** About this exercise **
Look through the material below for "upstream". Copy every line that contains it.

•••••

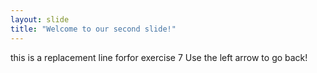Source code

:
 ```yaml
---
layout: slide
title: "Welcome to our second slide!"
---
```

this is a replacement line forfor exercise 7
Use the left arrow to go back!
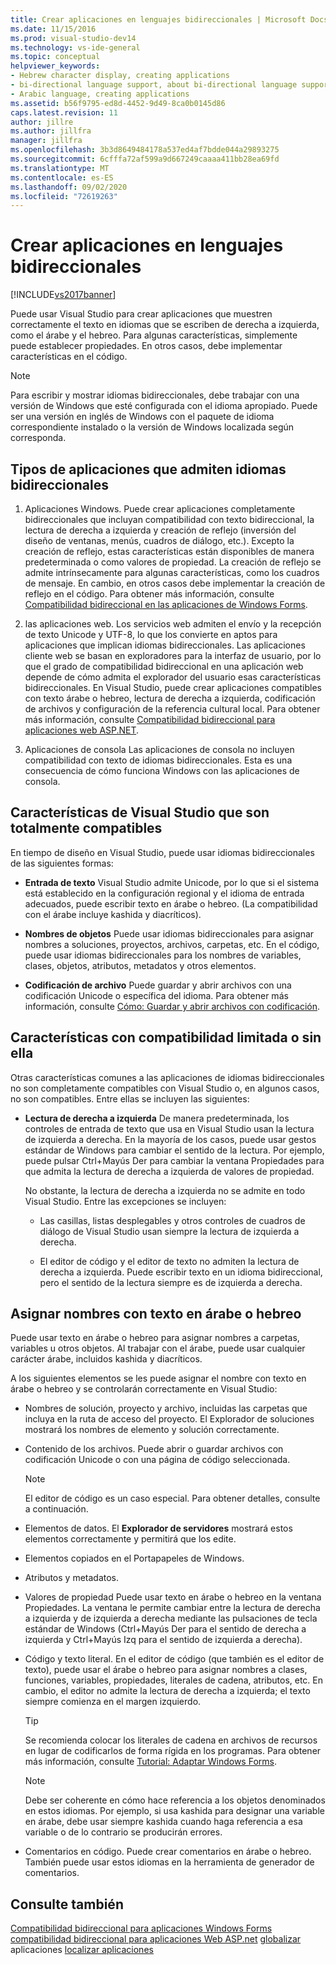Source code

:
 ```yaml
---
title: Crear aplicaciones en lenguajes bidireccionales | Microsoft Docs
ms.date: 11/15/2016
ms.prod: visual-studio-dev14
ms.technology: vs-ide-general
ms.topic: conceptual
helpviewer_keywords:
- Hebrew character display, creating applications
- bi-directional language support, about bi-directional language support
- Arabic language, creating applications
ms.assetid: b56f9795-ed8d-4452-9d49-8ca0b0145d86
caps.latest.revision: 11
author: jillre
ms.author: jillfra
manager: jillfra
ms.openlocfilehash: 3b3d8649484178a537ed4af7bdde044a29893275
ms.sourcegitcommit: 6cfffa72af599a9d667249caaaa411bb28ea69fd
ms.translationtype: MT
ms.contentlocale: es-ES
ms.lasthandoff: 09/02/2020
ms.locfileid: "72619263"
---
```

# <a name="creating-applications-in-bi-directional-languages"></a>Crear aplicaciones en lenguajes bidireccionales
[!INCLUDE[vs2017banner](../includes/vs2017banner.md)]

Puede usar Visual Studio para crear aplicaciones que muestren correctamente el texto en idiomas que se escriben de derecha a izquierda, como el árabe y el hebreo. Para algunas características, simplemente puede establecer propiedades. En otros casos, debe implementar características en el código.

> [!NOTE]
> Para escribir y mostrar idiomas bidireccionales, debe trabajar con una versión de Windows que esté configurada con el idioma apropiado. Puede ser una versión en inglés de Windows con el paquete de idioma correspondiente instalado o la versión de Windows localizada según corresponda.

## <a name="types-of-application-that-support-bi-directional-languages"></a>Tipos de aplicaciones que admiten idiomas bidireccionales

1. Aplicaciones Windows. Puede crear aplicaciones completamente bidireccionales que incluyan compatibilidad con texto bidireccional, la lectura de derecha a izquierda y creación de reflejo (inversión del diseño de ventanas, menús, cuadros de diálogo, etc.). Excepto la creación de reflejo, estas características están disponibles de manera predeterminada o como valores de propiedad. La creación de reflejo se admite intrínsecamente para algunas características, como los cuadros de mensaje. En cambio, en otros casos debe implementar la creación de reflejo en el código. Para obtener más información, consulte [Compatibilidad bidireccional en las aplicaciones de Windows Forms](https://msdn.microsoft.com/library/7b622fa4-f390-4e4d-b624-83a1917cccf2).

2. las aplicaciones web. Los servicios web admiten el envío y la recepción de texto Unicode y UTF-8, lo que los convierte en aptos para aplicaciones que implican idiomas bidireccionales. Las aplicaciones cliente web se basan en exploradores para la interfaz de usuario, por lo que el grado de compatibilidad bidireccional en una aplicación web depende de cómo admita el explorador del usuario esas características bidireccionales. En Visual Studio, puede crear aplicaciones compatibles con texto árabe o hebreo, lectura de derecha a izquierda, codificación de archivos y configuración de la referencia cultural local. Para obtener más información, consulte [Compatibilidad bidireccional para aplicaciones web ASP.NET](https://msdn.microsoft.com/library/5576f9b1-9b86-41ef-8354-092d366bcd03).

3. Aplicaciones de consola Las aplicaciones de consola no incluyen compatibilidad con texto de idiomas bidireccionales. Esta es una consecuencia de cómo funciona Windows con las aplicaciones de consola.

## <a name="visual-studio-features-that-are-fully-supported"></a>Características de Visual Studio que son totalmente compatibles
 En tiempo de diseño en Visual Studio, puede usar idiomas bidireccionales de las siguientes formas:

- **Entrada de texto** Visual Studio admite Unicode, por lo que si el sistema está establecido en la configuración regional y el idioma de entrada adecuados, puede escribir texto en árabe o hebreo. (La compatibilidad con el árabe incluye kashida y diacríticos).

- **Nombres de objetos** Puede usar idiomas bidireccionales para asignar nombres a soluciones, proyectos, archivos, carpetas, etc. En el código, puede usar idiomas bidireccionales para los nombres de variables, clases, objetos, atributos, metadatos y otros elementos.

- **Codificación de archivo** Puede guardar y abrir archivos con una codificación Unicode o específica del idioma. Para obtener más información, consulte [Cómo: Guardar y abrir archivos con codificación](../ide/how-to-save-and-open-files-with-encoding.md).

## <a name="features-with-limited-or-no-support"></a>Características con compatibilidad limitada o sin ella
 Otras características comunes a las aplicaciones de idiomas bidireccionales no son completamente compatibles con Visual Studio o, en algunos casos, no son compatibles. Entre ellas se incluyen las siguientes:

- **Lectura de derecha a izquierda** De manera predeterminada, los controles de entrada de texto que usa en Visual Studio usan la lectura de izquierda a derecha. En la mayoría de los casos, puede usar gestos estándar de Windows para cambiar el sentido de la lectura. Por ejemplo, puede pulsar Ctrl+Mayús Der para cambiar la ventana Propiedades para que admita la lectura de derecha a izquierda de valores de propiedad.

  No obstante, la lectura de derecha a izquierda no se admite en todo Visual Studio. Entre las excepciones se incluyen:

  - Las casillas, listas desplegables y otros controles de cuadros de diálogo de Visual Studio usan siempre la lectura de izquierda a derecha.

  - El editor de código y el editor de texto no admiten la lectura de derecha a izquierda. Puede escribir texto en un idioma bidireccional, pero el sentido de la lectura siempre es de izquierda a derecha.

## <a name="naming-things-using-arabic-or-hebrew-text"></a>Asignar nombres con texto en árabe o hebreo
 Puede usar texto en árabe o hebreo para asignar nombres a carpetas, variables u otros objetos. Al trabajar con el árabe, puede usar cualquier carácter árabe, incluidos kashida y diacríticos.

 A los siguientes elementos se les puede asignar el nombre con texto en árabe o hebreo y se controlarán correctamente en Visual Studio:

- Nombres de solución, proyecto y archivo, incluidas las carpetas que incluya en la ruta de acceso del proyecto. El Explorador de soluciones mostrará los nombres de elemento y solución correctamente.

- Contenido de los archivos. Puede abrir o guardar archivos con codificación Unicode o con una página de código seleccionada.

    > [!NOTE]
    > El editor de código es un caso especial. Para obtener detalles, consulte a continuación.

- Elementos de datos. El **Explorador de servidores** mostrará estos elementos correctamente y permitirá que los edite.

- Elementos copiados en el Portapapeles de Windows.

- Atributos y metadatos.

- Valores de propiedad Puede usar texto en árabe o hebreo en la ventana Propiedades. La ventana le permite cambiar entre la lectura de derecha a izquierda y de izquierda a derecha mediante las pulsaciones de tecla estándar de Windows (Ctrl+Mayús Der para el sentido de derecha a izquierda y Ctrl+Mayús Izq para el sentido de izquierda a derecha).

- Código y texto literal. En el editor de código (que también es el editor de texto), puede usar el árabe o hebreo para asignar nombres a clases, funciones, variables, propiedades, literales de cadena, atributos, etc. En cambio, el editor no admite la lectura de derecha a izquierda; el texto siempre comienza en el margen izquierdo.

    > [!TIP]
    > Se recomienda colocar los literales de cadena en archivos de recursos en lugar de codificarlos de forma rígida en los programas. Para obtener más información, consulte [Tutorial: Adaptar Windows Forms](https://msdn.microsoft.com/9a96220d-a19b-4de0-9f48-01e5d82679e5).

    > [!NOTE]
    > Debe ser coherente en cómo hace referencia a los objetos denominados en estos idiomas. Por ejemplo, si usa kashida para designar una variable en árabe, debe usar siempre kashida cuando haga referencia a esa variable o de lo contrario se producirán errores.

- Comentarios en código. Puede crear comentarios en árabe o hebreo. También puede usar estos idiomas en la herramienta de generador de comentarios.

## <a name="see-also"></a>Consulte también
 [Compatibilidad bidireccional para aplicaciones Windows Forms](https://msdn.microsoft.com/library/7b622fa4-f390-4e4d-b624-83a1917cccf2) [compatibilidad bidireccional para aplicaciones Web ASP.net](https://msdn.microsoft.com/library/5576f9b1-9b86-41ef-8354-092d366bcd03) [globalizar](../ide/globalizing-applications.md) aplicaciones [localizar aplicaciones](../ide/localizing-applications.md)
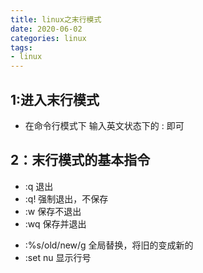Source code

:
 ```yaml
---
title: linux之末行模式
date: 2020-06-02
categories: linux
tags: 
- linux
---
```

## 1:进入末行模式
* 在命令行模式下 输入英文状态下的 : 即可

## 2：末行模式的基本指令
- :q  退出
- :q! 强制退出，不保存
- :w  保存不退出
- :wq 保存并退出
* :%s/old/new/g  全局替换，将旧的变成新的
* :set nu  显示行号
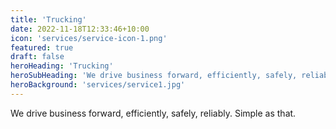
 ```yaml
---
title: 'Trucking'
date: 2022-11-18T12:33:46+10:00
icon: 'services/service-icon-1.png'
featured: true
draft: false
heroHeading: 'Trucking'
heroSubHeading: 'We drive business forward, efficiently, safely, reliably'
heroBackground: 'services/service1.jpg'
---
```

We drive business forward, efficiently, safely, reliably.  Simple as that.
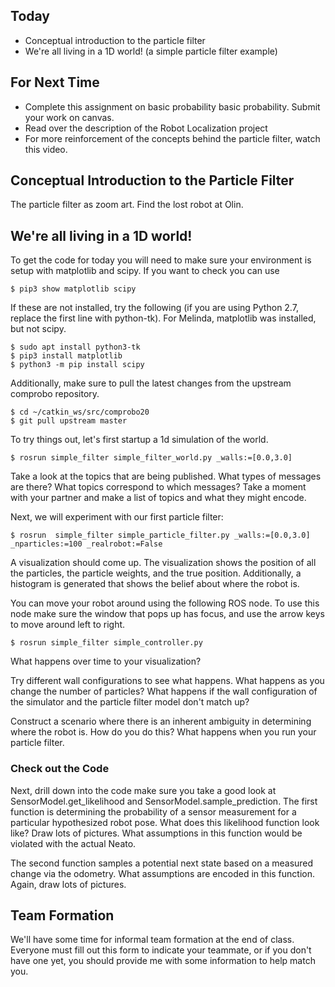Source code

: ## Today

* Conceptual introduction to the particle filter
* We're all living in a 1D world! (a simple particle filter example)

## For Next Time

* Complete this assignment on basic probability <a-no-proxy href="https://olin.instructure.com/courses/143/assignments/1317">basic probability</a-no-proxy>. Submit your work on canvas. 
* Read over the description of the <a-no-proxy href="https://olin.instructure.com/courses/143/assignments/1325">Robot Localization project</a-no-proxy>
* For more reinforcement of the concepts behind the particle filter, watch this <a-no-proxy href="https://www.youtube.com/watch?v=aUkBa1zMKv4">video</a-no-proxy>.

## Conceptual Introduction to the Particle Filter
The particle filter as <a-no-proxy href="https://docs.google.com/presentation/d/1viXb11AmVX3hI53HkJfYveJRdm6aJJhD6JaNkc1xQNk/edit#slide=id.p">zoom art</a-no-proxy>. Find the lost robot at Olin. 

## We're all living in a 1D world!
To get the code for today you will need to make sure your environment is setup with matplotlib and scipy. If you want to check you can use

```
$ pip3 show matplotlib scipy
```

 If these are not installed, try the following (if you are using Python 2.7, replace the first line with python-tk). For Melinda, matplotlib was installed, but not scipy. 

```
$ sudo apt install python3-tk
$ pip3 install matplotlib
$ python3 -m pip install scipy 
```

Additionally, make sure to pull the latest changes from the upstream comprobo repository.

```
$ cd ~/catkin_ws/src/comprobo20
$ git pull upstream master
```

To try things out, let's first startup a 1d simulation of the world. 

```
$ rosrun simple_filter simple_filter_world.py _walls:=[0.0,3.0]
```

Take a look at the topics that are being published.  What types of messages are there?  What topics correspond to which messages?  Take a moment with your partner and make a list of topics and what they might encode.

Next, we will experiment with our first particle filter:

```
$ rosrun  simple_filter simple_particle_filter.py _walls:=[0.0,3.0] _nparticles:=100 _realrobot:=False
```

A visualization should come up.  The visualization shows the position of all the particles, the particle weights, and the true position.  Additionally, a histogram is generated that shows the belief about where the robot is.

You can move your robot around using the following ROS node.  To use this node make sure the window that pops up has focus, and use the arrow keys to move around left to right.

```
$ rosrun simple_filter simple_controller.py
```

What happens over time to your visualization?

Try different wall configurations to see what happens.  What happens as you change the number of particles?  What happens if the wall configuration of the simulator and the particle filter model don't match up? 

Construct a scenario where there is an inherent ambiguity in determining where the robot is.  How do you do this?  What happens when you run your particle filter.

### Check out the Code
Next, drill down into the code make sure you take a good look at SensorModel.get_likelihood and SensorModel.sample_prediction.    The first function is determining the probability of a sensor measurement for a particular hypothesized robot pose.  What does this likelihood function look like? Draw lots of pictures.  What assumptions in this function would be violated with the actual Neato.

The second function samples a potential next state based on a measured change via the odometry.  What assumptions are encoded in this function.  Again, draw lots of pictures.

## Team Formation
We'll have some time for informal team formation at the end of class.  Everyone must fill out this form to indicate your teammate, or if you don't have one yet, you should provide me with some information to help match you.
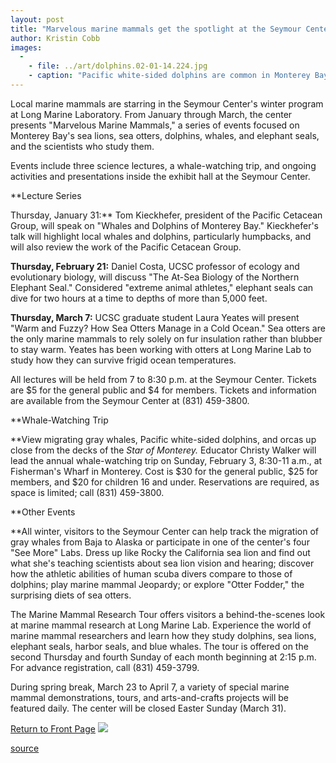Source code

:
 ```yaml
---
layout: post
title: "Marvelous marine mammals get the spotlight at the Seymour Center"
author: Kristin Cobb
images:
  -
    - file: ../art/dolphins.02-01-14.224.jpg
    - caption: "Pacific white-sided dolphins are common in Monterey Bay. Photo: Captain Budd Christman, NOAA Corps"
---
```


Local marine mammals are starring in the Seymour Center's winter program at Long Marine Laboratory. From January through March, the center presents "Marvelous Marine Mammals," a series of events focused on Monterey Bay's sea lions, sea otters, dolphins, whales, and elephant seals, and the scientists who study them.

Events include three science lectures, a whale-watching trip, and ongoing activities and presentations inside the exhibit hall at the Seymour Center.  
  
**Lecture Series  
  
Thursday, January 31:** Tom Kieckhefer, president of the Pacific Cetacean Group, will speak on "Whales and Dolphins of Monterey Bay." Kieckhefer's talk will highlight local whales and dolphins, particularly humpbacks, and will also review the work of the Pacific Cetacean Group.   
  
**Thursday, February 21:** Daniel Costa, UCSC professor of ecology and evolutionary biology, will discuss "The At-Sea Biology of the Northern Elephant Seal." Considered "extreme animal athletes," elephant seals can dive for two hours at a time to depths of more than 5,000 feet.   
  
**Thursday, March 7:** UCSC graduate student Laura Yeates will present "Warm and Fuzzy? How Sea Otters Manage in a Cold Ocean." Sea otters are the only marine mammals to rely solely on fur insulation rather than blubber to stay warm. Yeates has been working with otters at Long Marine Lab to study how they can survive frigid ocean temperatures.  
  
All lectures will be held from 7 to 8:30 p.m. at the Seymour Center. Tickets are $5 for the general public and $4 for members. Tickets and information are available from the Seymour Center at (831) 459-3800.  
  
**Whale-Watching Trip  
  
**View migrating gray whales, Pacific white-sided dolphins, and orcas up close from the decks of the _Star of Monterey._ Educator Christy Walker will lead the annual whale-watching trip on Sunday, February 3, 8:30-11 a.m., at Fisherman's Wharf in Monterey. Cost is $30 for the general public, $25 for members, and $20 for children 16 and under. Reservations are required, as space is limited; call (831) 459-3800.   
  
**Other Events  
  
**All winter, visitors to the Seymour Center can help track the migration of gray whales from Baja to Alaska or participate in one of the center's four "See More" Labs. Dress up like Rocky the California sea lion and find out what she's teaching scientists about sea lion vision and hearing; discover how the athletic abilities of human scuba divers compare to those of dolphins; play marine mammal Jeopardy; or explore "Otter Fodder," the surprising diets of sea otters.   
  
The Marine Mammal Research Tour offers visitors a behind-the-scenes look at marine mammal research at Long Marine Lab. Experience the world of marine mammal researchers and learn how they study dolphins, sea lions, elephant seals, harbor seals, and blue whales. The tour is offered on the second Thursday and fourth Sunday of each month beginning at 2:15 p.m. For advance registration, call (831) 459-3799.  
  
During spring break, March 23 to April 7, a variety of special marine mammal demonstrations, tours, and arts-and-crafts projects will be featured daily. The center will be closed Easter Sunday (March 31).

  

[Return to Front Page][1] ![ ][2]

[1]: ../../index.html
[2]: ../../images/trans.gif

[source](http://www1.ucsc.edu/currents/01-02/01-14/seymour_events.html "Permalink to seymour_events")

•••••

** Result of this task **
Additionally, make sure to pull the latest changes from the upstream comprobo repository.
$ git pull upstream master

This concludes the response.